Looking Over Book of Challenges: An Object Lesson


It's just cover art

Premise

A creature of Chaos has taken over a maze and animated its furnishings as defenders.


Good

I’d been dubious about how much shale can be polished, but a bit of research turned up that some shale can have high quartz content, so it actually isn’t a ridiculous material choice to get an end result like privacy glass with muddy inclusions. Granted, shale deposits with so much quartz would probably be called quartz instead of shale, but it’s close enough to reality that I’ll let it slide.


A freestanding piece of wall that can animate to attack is a wonderful ambush.


Living tapestries wrapping around people’s heads and ropes reaching out to strangle passersby are fun classics.


There’s some interesting treasure in the armoires.


Aside from the mention of minotaurs, the advice for making mazes is fairly reasonable. It isn’t great, and I’m not sure why it’s connected to this encounter instead of Displacer Beast Maze, but it can help a GM bridge the gap from “I want a maze” to “I have a maze map”.


Salvageable

A dead-end maze with an extra-dimensional being at its heart is really begging to be the focus of an adventure, not just something thrown in to have an interesting way of filling some time.


The whole reflection misdirection gimmick feels weird and invites too much thinking about the actual physics of light reflection. That distraction doesn’t seem worthwhile for a mere minor penalty to Spot checks. I’d rather get that effect from general discomfort and illogic due to the creature’s influence, such as seeing curves in straight lines, objects blending together when pressing tightly, blinks of movement in the gaps between time, and other nonsense.


It’s a shame that the moving wall just chases the party to attack them instead of fulfilling its original purpose of blocking the door out of the maze. That turns what could’ve been a devious trick into just another fight.


I feel like eight shields would’ve been a more interesting encounter in area B than two shield racks, or even all of them at once. Likewise for the sword and spear racks.


Bad

Genetic Memory is one of my most disliked tropes. Recognizing carvings as schematics because of being a dwarf is bad fiction in my eyes, akin to assuming any person of German descent could quote Mein Kampf.
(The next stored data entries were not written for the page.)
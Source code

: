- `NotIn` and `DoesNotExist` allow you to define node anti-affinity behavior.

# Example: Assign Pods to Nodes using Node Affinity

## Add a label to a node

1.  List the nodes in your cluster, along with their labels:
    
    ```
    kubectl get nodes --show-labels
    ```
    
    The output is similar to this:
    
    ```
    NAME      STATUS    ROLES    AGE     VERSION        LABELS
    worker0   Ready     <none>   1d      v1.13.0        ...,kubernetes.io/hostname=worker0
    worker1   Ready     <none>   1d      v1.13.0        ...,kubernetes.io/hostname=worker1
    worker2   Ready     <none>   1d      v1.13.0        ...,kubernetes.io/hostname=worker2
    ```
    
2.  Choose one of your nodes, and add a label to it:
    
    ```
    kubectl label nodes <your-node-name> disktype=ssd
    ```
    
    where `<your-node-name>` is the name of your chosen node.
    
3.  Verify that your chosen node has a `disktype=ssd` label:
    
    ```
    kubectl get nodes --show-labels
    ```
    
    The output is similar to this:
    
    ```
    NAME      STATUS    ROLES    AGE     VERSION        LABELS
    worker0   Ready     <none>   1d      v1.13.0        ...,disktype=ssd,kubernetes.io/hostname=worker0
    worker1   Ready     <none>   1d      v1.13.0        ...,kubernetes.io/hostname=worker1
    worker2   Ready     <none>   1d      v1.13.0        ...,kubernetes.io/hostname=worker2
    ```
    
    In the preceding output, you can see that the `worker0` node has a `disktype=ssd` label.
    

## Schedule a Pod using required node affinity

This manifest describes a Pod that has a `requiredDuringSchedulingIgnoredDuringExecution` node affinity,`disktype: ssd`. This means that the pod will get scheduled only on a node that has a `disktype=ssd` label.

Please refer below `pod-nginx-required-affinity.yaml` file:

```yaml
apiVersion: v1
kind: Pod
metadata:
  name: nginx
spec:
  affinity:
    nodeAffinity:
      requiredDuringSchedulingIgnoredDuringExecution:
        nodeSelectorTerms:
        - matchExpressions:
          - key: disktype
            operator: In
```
The mandate that there are no decorations or objects in the maze aside from the animated furnishings and the occasional schematic carving goes against the advice to “[g]ive the adventurers the feeling that their surroundings might come to life and attack them at any moment”. If every object is animated to fight them, there is no discomfort and uncertainty because the results of coming across anything are entirely predictable.


Adhering to the 20-round duration for the creature’s animation effect is silly when it is apparently employing that power with omniscient knowledge of the PCs’ locations and there is no limit to how often the power can be used.


The “Creature” section for area A refers to the non-existing area 1 (should be area I).


The boxed text for area B gives information that should not be visible from the assumed entrance.


The details for area H feel like the author didn’t understand how spiking a door closed works. The spikes are supposed to be driven into gaps around the door to act as wedges against opening, not put through the door and into the frame like nails. Also, I have no idea why the lock on the door would matter if the hinged are broken, especially when it’s been spiked in place from the outside.


The boxed text for area I doesn’t mention the armoires and does mention more than three miscellaneous objects. It’s a horrible mismatch for the mechanics details.


Overall

This encounter has a cool concept and a couple nice ideas for realizing it. At the same time, it feels more like it should be an adventure in itself, with a story for what happened and a reason why the players should care, and most of the animated objects are either implements of violence or storage racks for them, which are both rather unimaginative. With some extra dressing and narrative effort, this could be great. With what’s written, it’s dull dross that has no purpose beyond its existence.


All in all, while it does need some significant effort to bring this up to where I’d want it to be, there’s enough promise in it that I’d say it’s worth the effort. A diamond in the rough.